• **REQUIREMENT**: Pictures in the records below are skipped; the rest is copied exactly.
___ MATERIAL FOR THIS TASK ___
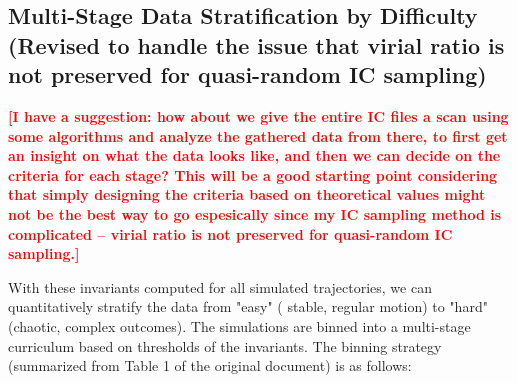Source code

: \documentclass{article}
\newcommand{\authcomment}[1]{\textcolor{Red}{\textbf{[#1]}}}
\begin{document}
\subsection{Multi-Stage Data Stratification by Difficulty (Revised to handle the issue that virial ratio is not preserved for quasi-random IC sampling)}

\authcomment{I have a suggestion: how about we give the entire IC files a scan using some algorithms and analyze the gathered data from there,
to first get an insight on what the data looks like, and then we can
decide on the criteria for each stage? This will be a good starting point considering that simply designing the criteria based on theoretical values
might not be the best way to go espesically since my IC sampling method is complicated – virial ratio is not preserved for quasi-random IC sampling.}

With these invariants computed for all simulated trajectories, we can quantitatively stratify the data from "easy" (
stable, regular motion) to "hard" (chaotic, complex outcomes).  The simulations are binned into a multi-stage curriculum 
based on thresholds of the invariants.  The binning strategy (summarized from Table 1 of the original document) is as follows:
\end{document}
___
• **FINAL ANSWER**:
Source code

: \documentclass{article}
\newcommand{\authcomment}[1]{\textcolor{Red}{\textbf{[#1]}}}
\begin{document}
\subsection{Multi-Stage Data Stratification by Difficulty (Revised to handle the issue that virial ratio is not preserved for quasi-random IC sampling)}

\authcomment{I have a suggestion: how about we give the entire IC files a scan using some algorithms and analyze the gathered data from there,
to first get an insight on what the data looks like, and then we can
decide on the criteria for each stage? This will be a good starting point considering that simply designing the criteria based on theoretical values
might not be the best way to go espesically since my IC sampling method is complicated – virial ratio is not preserved for quasi-random IC sampling.}

With these invariants computed for all simulated trajectories, we can quantitatively stratify the data from "easy" (
stable, regular motion) to "hard" (chaotic, complex outcomes).  The simulations are binned into a multi-stage curriculum 
based on thresholds of the invariants.  The binning strategy (summarized from Table 1 of the original document) is as follows:
\end{document}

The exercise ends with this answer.